The political world seems suspended, awaiting the arrival of Barack Obama and the expected explosion of action that will undoubtedly mark his first hundred days. Meanwhile, silence. One hopes that Team Obama is using its repose well to hone its plans out of the limelight.
In Europe, however, governments everywhere seem equally hunkered down, and it's hard to tell whether the cause is exhaustion or anticipation. To be sure, la trève des confiseurs* always marks a lull in politicking, but here we are en pleine crise and the political scene is as torpid as, say, a Brazilian resort, which is where the hyperpresident has gone to kill time. His European jaunt is over, and once again he seems adrift, just as he did last winter at this time.

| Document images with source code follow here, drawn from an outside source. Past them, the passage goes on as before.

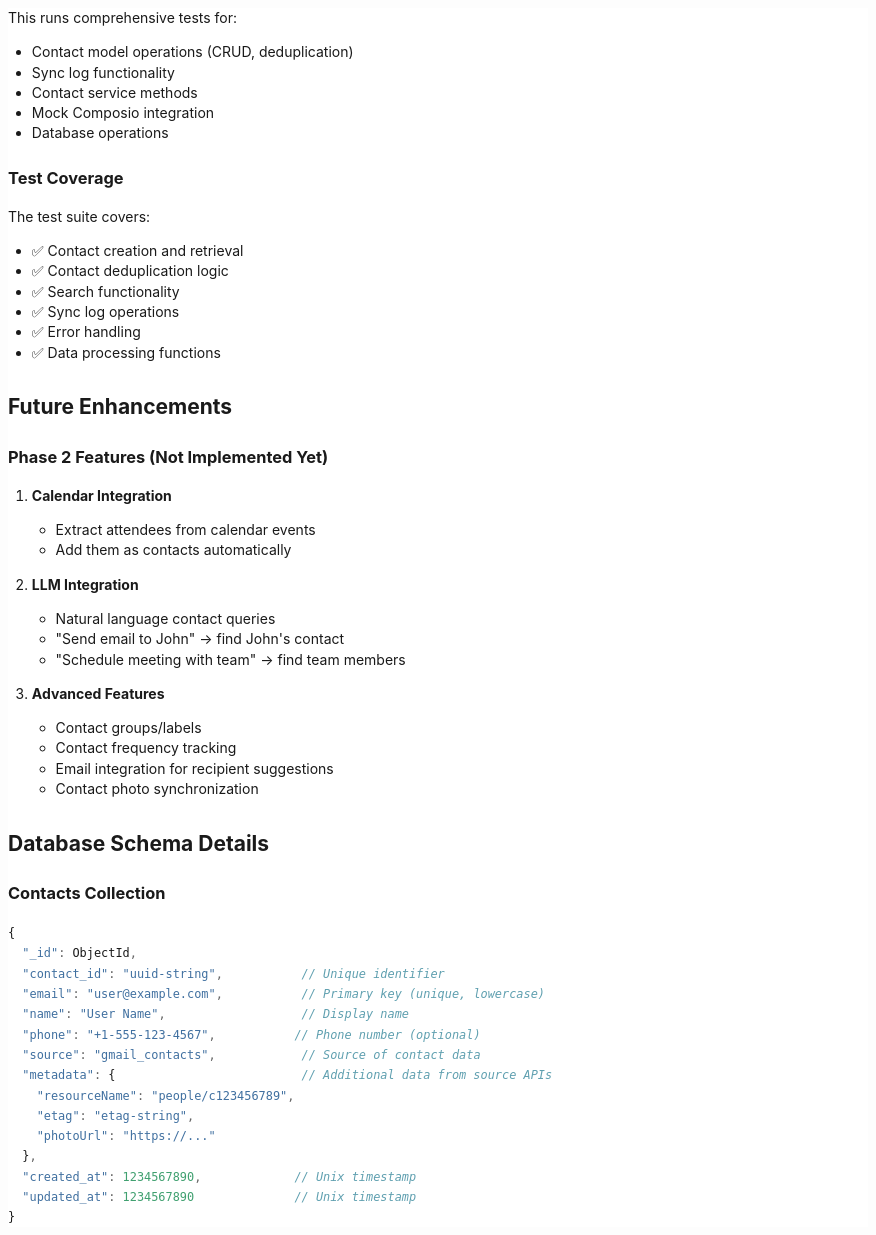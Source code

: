This runs comprehensive tests for:

- Contact model operations (CRUD, deduplication)
- Sync log functionality 
- Contact service methods
- Mock Composio integration
- Database operations

### Test Coverage

The test suite covers:

- ✅ Contact creation and retrieval
- ✅ Contact deduplication logic
- ✅ Search functionality
- ✅ Sync log operations
- ✅ Error handling
- ✅ Data processing functions

## Future Enhancements

### Phase 2 Features (Not Implemented Yet)

1. **Calendar Integration**
   - Extract attendees from calendar events
   - Add them as contacts automatically

2. **LLM Integration**
   - Natural language contact queries
   - "Send email to John" → find John's contact
   - "Schedule meeting with team" → find team members

3. **Advanced Features**
   - Contact groups/labels
   - Contact frequency tracking
   - Email integration for recipient suggestions
   - Contact photo synchronization

## Database Schema Details

### Contacts Collection

```javascript
{
  "_id": ObjectId,
  "contact_id": "uuid-string",           // Unique identifier
  "email": "user@example.com",           // Primary key (unique, lowercase)
  "name": "User Name",                   // Display name
  "phone": "+1-555-123-4567",           // Phone number (optional)
  "source": "gmail_contacts",            // Source of contact data
  "metadata": {                          // Additional data from source APIs
    "resourceName": "people/c123456789",
    "etag": "etag-string",
    "photoUrl": "https://..."
  },
  "created_at": 1234567890,             // Unix timestamp
  "updated_at": 1234567890              // Unix timestamp
}
```
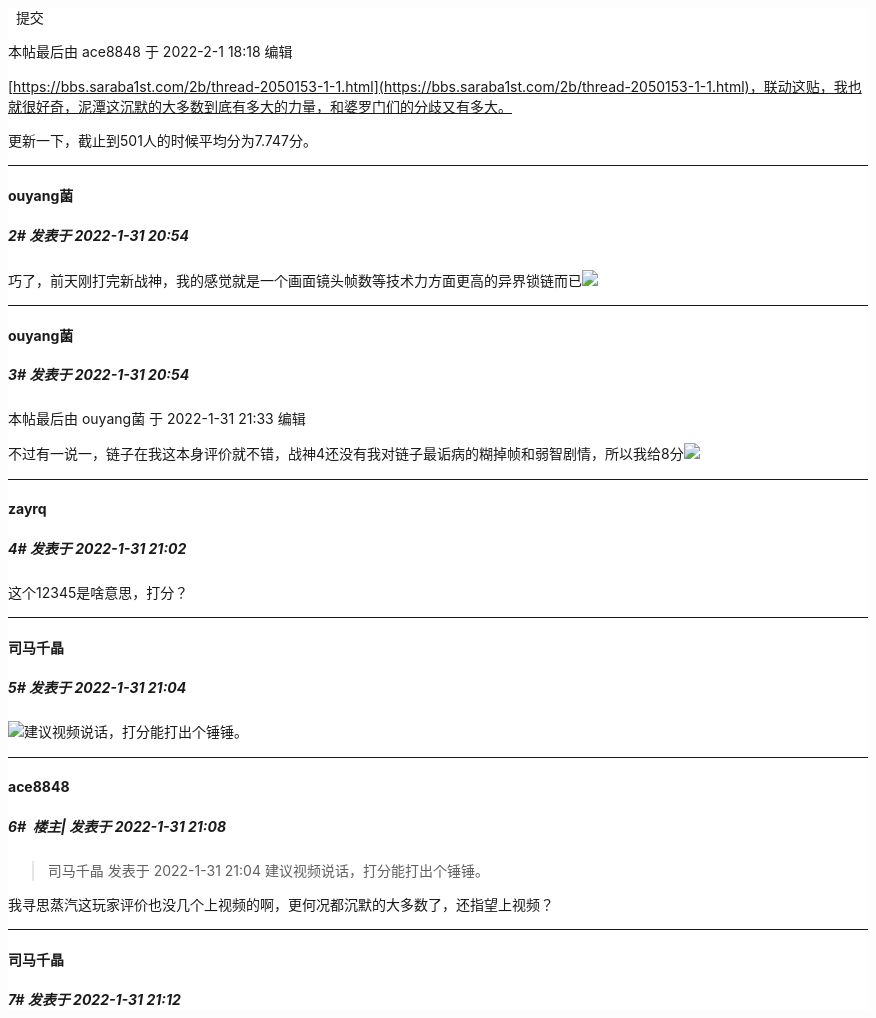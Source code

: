  
提交

 本帖最后由 ace8848 于 2022-2-1 18:18 编辑 

[https://bbs.saraba1st.com/2b/thread-2050153-1-1.html](https://bbs.saraba1st.com/2b/thread-2050153-1-1.html)，联动这贴，我也就很好奇，泥潭这沉默的大多数到底有多大的力量，和婆罗门们的分歧又有多大。

更新一下，截止到501人的时候平均分为7.747分。

*****

####  ouyang菌  
##### 2#       发表于 2022-1-31 20:54

巧了，前天刚打完新战神，我的感觉就是一个画面镜头帧数等技术力方面更高的异界锁链而已<img src="https://static.saraba1st.com/image/smiley/face2017/067.png" referrerpolicy="no-referrer">

*****

####  ouyang菌  
##### 3#       发表于 2022-1-31 20:54

 本帖最后由 ouyang菌 于 2022-1-31 21:33 编辑 

不过有一说一，链子在我这本身评价就不错，战神4还没有我对链子最诟病的糊掉帧和弱智剧情，所以我给8分<img src="https://static.saraba1st.com/image/smiley/face2017/067.png" referrerpolicy="no-referrer">

*****

####  zayrq  
##### 4#       发表于 2022-1-31 21:02

这个12345是啥意思，打分？

*****

####  司马千晶  
##### 5#       发表于 2022-1-31 21:04

<img src="https://static.saraba1st.com/image/smiley/face2017/037.png" referrerpolicy="no-referrer">建议视频说话，打分能打出个锤锤。

*****

####  ace8848  
##### 6#         楼主| 发表于 2022-1-31 21:08

<blockquote>司马千晶 发表于 2022-1-31 21:04
建议视频说话，打分能打出个锤锤。</blockquote>
我寻思蒸汽这玩家评价也没几个上视频的啊，更何况都沉默的大多数了，还指望上视频？

*****

####  司马千晶  
##### 7#       发表于 2022-1-31 21:12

Yes, he has a stimulus plan, but it's small, and half of it consists of rescheduled rather than new appropriations. If he's feeling any urgency, he isn't showing it. His minister Eric Besson is busily planning the January summit conference that Sarko has planned with Tony Blair: Experience and Energy will team up to teach the Even-tempered neophyte a lesson in crisis management.
Not for Sarko the "slow boring of hard, dry boards" that is politics according to Max Weber. It's rather politics as spectacle for the society of the spectacle: Sarko will have been the first Debordian president, when all is said and done. But I can't shake the feeling that the timing of the American political calendar hasn't been a good thing. It has seriously delayed a proper response to the crisis, a response that economists say must above all be "targeted, timely, and temporary."
*For (possibly apocryphal) etymologies of la trève des confiseurs, see here and here.